Crime graph up: Yogi govt unable to deal with BJP leaders misbehaving with cops
Between 2012 and 2015, Uttar Pradesh has witnessed 622 cases where policemen have been attacked by criminals and politicians. The crime situation under the Akhilesh Yadav government was dismal and disappointing, but the new Yogi Adityanath government seems to be no better.
The new government, it seems, wants to carry forward the Samajwadi Party’s 'legacy' and is in a hurry to match those numbers. To begin with, only Bharatiya Janata Party leaders and their relatives have so far assaulted or threatened policemen – and clearly, this is a teaser of things to come.
The spiralling number of such cases within a month of the BJP’s massive electoral victory and despite Chief Minister Yogi Adityanath’s warning party leaders to behave responsibly is not a happy augury.
Early this month some policemen on duty stopped the car being driven by Meerut BJP leader Sanjay Tyagi’s son as it had dark films and flaunted a hooter. While dark films on car windows are proscribed, hooters too cannot be used by all and sundry.

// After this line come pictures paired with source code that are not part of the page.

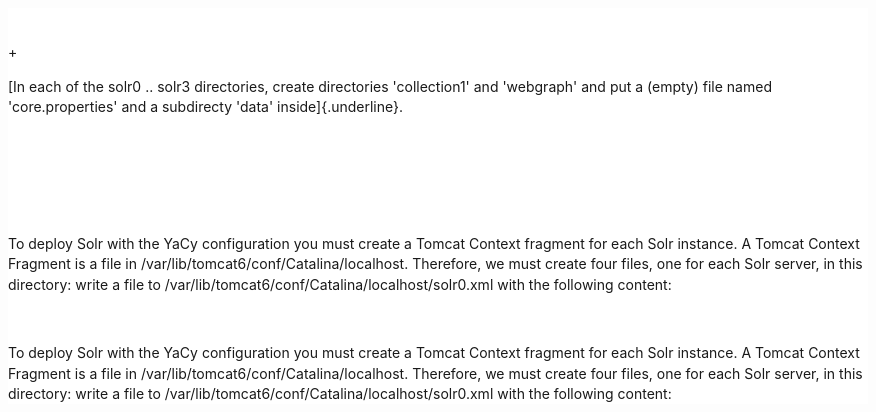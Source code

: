 </div>

 

\+

<div>

[In each of the solr0 .. solr3 directories, create directories
\'collection1\' and \'webgraph\' and put a (empty) file named
\'core.properties\' and a subdirecty \'data\' inside]{.underline}.

</div>

 

 

 

<div>

To deploy Solr with the YaCy configuration you must create a Tomcat
Context fragment for each Solr instance. A Tomcat Context Fragment is a
file in /var/lib/tomcat6/conf/Catalina/localhost. Therefore, we must
create four files, one for each Solr server, in this directory: write a
file to /var/lib/tomcat6/conf/Catalina/localhost/solr0.xml with the
following content:

</div>

 

<div>

To deploy Solr with the YaCy configuration you must create a Tomcat
Context fragment for each Solr instance. A Tomcat Context Fragment is a
file in /var/lib/tomcat6/conf/Catalina/localhost. Therefore, we must
create four files, one for each Solr server, in this directory: write a
file to /var/lib/tomcat6/conf/Catalina/localhost/solr0.xml with the
following content:

</div>
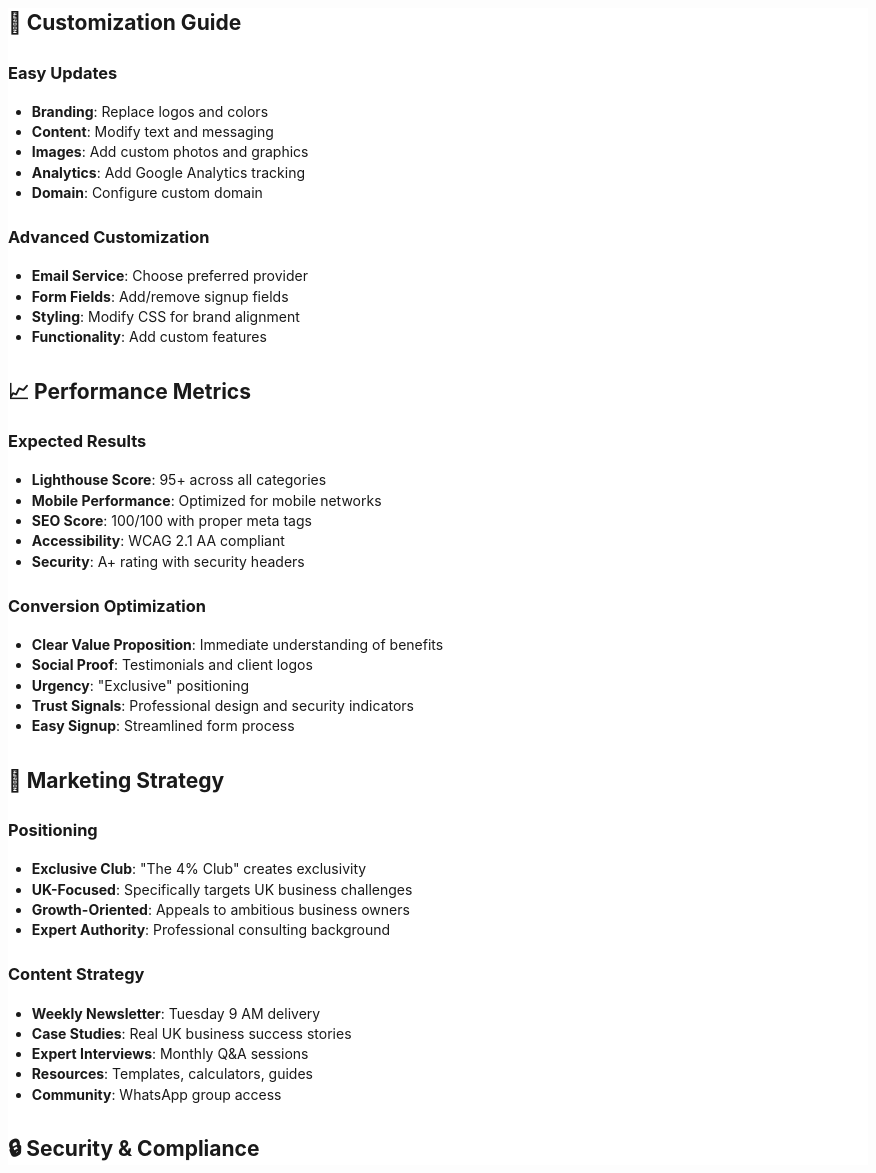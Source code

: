 ## 🔧 Customization Guide

### Easy Updates
- **Branding**: Replace logos and colors
- **Content**: Modify text and messaging
- **Images**: Add custom photos and graphics
- **Analytics**: Add Google Analytics tracking
- **Domain**: Configure custom domain

### Advanced Customization
- **Email Service**: Choose preferred provider
- **Form Fields**: Add/remove signup fields
- **Styling**: Modify CSS for brand alignment
- **Functionality**: Add custom features

## 📈 Performance Metrics

### Expected Results
- **Lighthouse Score**: 95+ across all categories
- **Mobile Performance**: Optimized for mobile networks
- **SEO Score**: 100/100 with proper meta tags
- **Accessibility**: WCAG 2.1 AA compliant
- **Security**: A+ rating with security headers

### Conversion Optimization
- **Clear Value Proposition**: Immediate understanding of benefits
- **Social Proof**: Testimonials and client logos
- **Urgency**: "Exclusive" positioning
- **Trust Signals**: Professional design and security indicators
- **Easy Signup**: Streamlined form process

## 🎯 Marketing Strategy

### Positioning
- **Exclusive Club**: "The 4% Club" creates exclusivity
- **UK-Focused**: Specifically targets UK business challenges
- **Growth-Oriented**: Appeals to ambitious business owners
- **Expert Authority**: Professional consulting background

### Content Strategy
- **Weekly Newsletter**: Tuesday 9 AM delivery
- **Case Studies**: Real UK business success stories
- **Expert Interviews**: Monthly Q&A sessions
- **Resources**: Templates, calculators, guides
- **Community**: WhatsApp group access

## 🔒 Security & Compliance
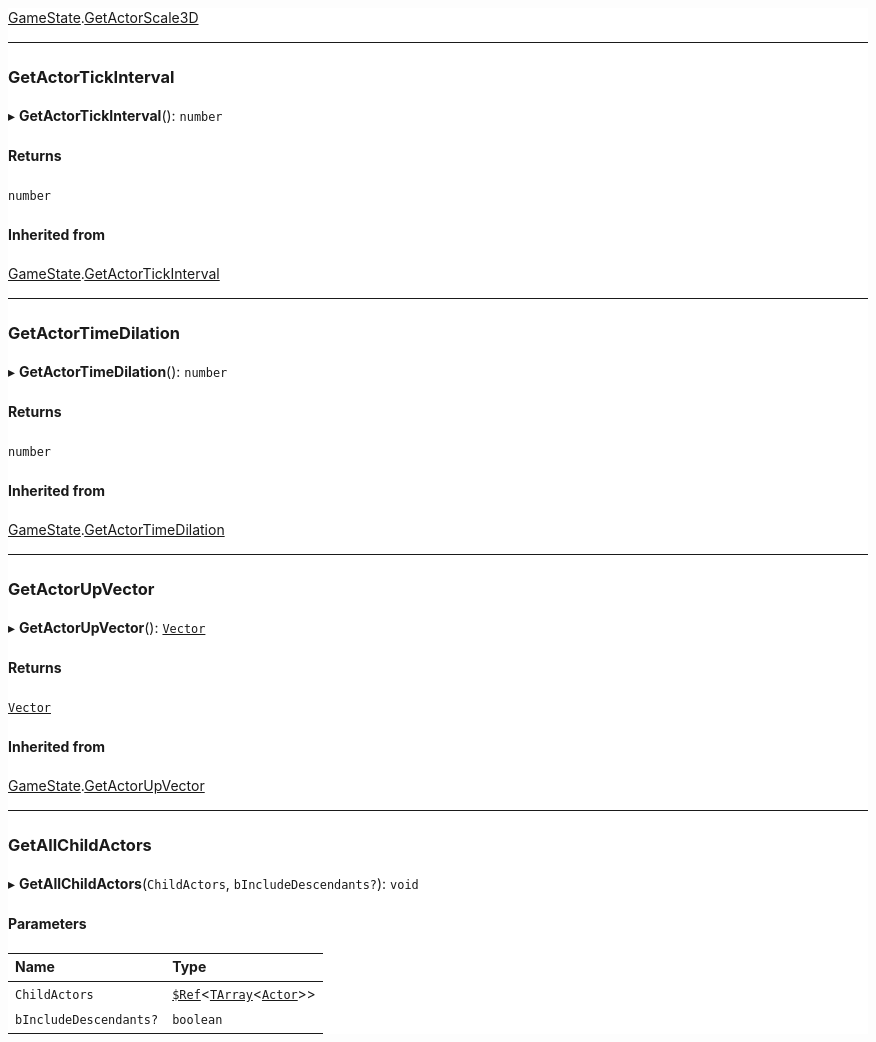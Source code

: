[GameState](ue_ue.GameState.md).[GetActorScale3D](ue_ue.GameState.md#getactorscale3d)

___

### GetActorTickInterval

▸ **GetActorTickInterval**(): `number`

#### Returns

`number`

#### Inherited from

[GameState](ue_ue.GameState.md).[GetActorTickInterval](ue_ue.GameState.md#getactortickinterval)

___

### GetActorTimeDilation

▸ **GetActorTimeDilation**(): `number`

#### Returns

`number`

#### Inherited from

[GameState](ue_ue.GameState.md).[GetActorTimeDilation](ue_ue.GameState.md#getactortimedilation)

___

### GetActorUpVector

▸ **GetActorUpVector**(): [`Vector`](ue_ue_s.Vector.md)

#### Returns

[`Vector`](ue_ue_s.Vector.md)

#### Inherited from

[GameState](ue_ue.GameState.md).[GetActorUpVector](ue_ue.GameState.md#getactorupvector)

___

### GetAllChildActors

▸ **GetAllChildActors**(`ChildActors`, `bIncludeDescendants?`): `void`

#### Parameters

| Name | Type |
| :------ | :------ |
| `ChildActors` | [`$Ref`](../interfaces/puerts._Ref.md)<[`TArray`](../interfaces/ue_puerts.TArray.md)<[`Actor`](ue_ue.Actor.md)\>\> |
| `bIncludeDescendants?` | `boolean` |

Instead of agreeing to remove the film and hooter, the man allegedly got into a scuffle with the policemen after informing his father. On reaching the spot, Sanjay Tyagi too reportedly assaulted the cops and pulled his son out of the police vehicle.
In another incident in Ghaziabad, a man who claimed to be a relative of UP’s tourism minister Rita Bahuguna Joshi threatened and misbehaved with cops.
In March, nephew of Chetram, the BJP MLA from Puwayan in Shahjehanpur, assaulted a woman sub-inspector who stopped his vehicle to check his car’s papers.
The MLA from Hardoi’s Swaijpur Assembly constituency, Manvendra Pratap Singh, joined the list of BJP leaders who began flexing their muscles after their party was voted to power.
Singh was blunt when he threatened Arvind Verma, the Circle Officer of Shahbad, to mend his ways as the BJP was now in power. In the video of the MLA’s conversation with the police officer which went viral, Singh can be heard abusing Verma and warning him of dire consequences.
The people’s representative was fuming because some his boys had been detained after a clash and he wanted Verma to release them. The officer tried to explain that they were detained by the Dial-100 team over which he had no jurisdiction.
The list doesn’t end here.
In Bareilly’s Bahedi, the MLA Chandra Pal’s cronies ransacked a police station and got their supporters out. These supporters had been detained after they clashed with Bahujan Samaj Party’s followers.
Pal reportedly told the cops to clear the area of “SP and BSP goons.”
Cops in Mirzapur also had to face a local BJP leader’s ire after taking action against his kin. The cops were told to submit to the legislator’s diktat as his party was now in power.
What is the CM doing?
Chief Minister Yogi Adityanath has not made any changes in the police set-up but nearly 100 policemen have been suspended in a crackdown following a directive from the Director General of Police Javeed Ahmed to “identify black sheep in the police force”.
Seven inspectors were suspended in Lucknow.
The directive was issued hours after Adityanath assumed office. And the directive did not explain what it meant by “black sheep”, but it was interpreted as those who had links with criminals.
The Adityanath government also has more to deal with besides just the high-handedness and unruly behaviour of BJP leaders. Crime has been another disturbing point for the government after heists in jewellery stores in Varanasi and a bank in Faizabad.
Former IAS officer SP Singh said that he found no change in the crime situation compared to what existed under the Akhilesh government. But, he was willing to give some more time to improve the situation.
BJP national president Amit Shah had claimed during the election campaign that crime in UP increases under non-BJP governments. It's been a month the BJP government has taken over UP, but nothing has changed.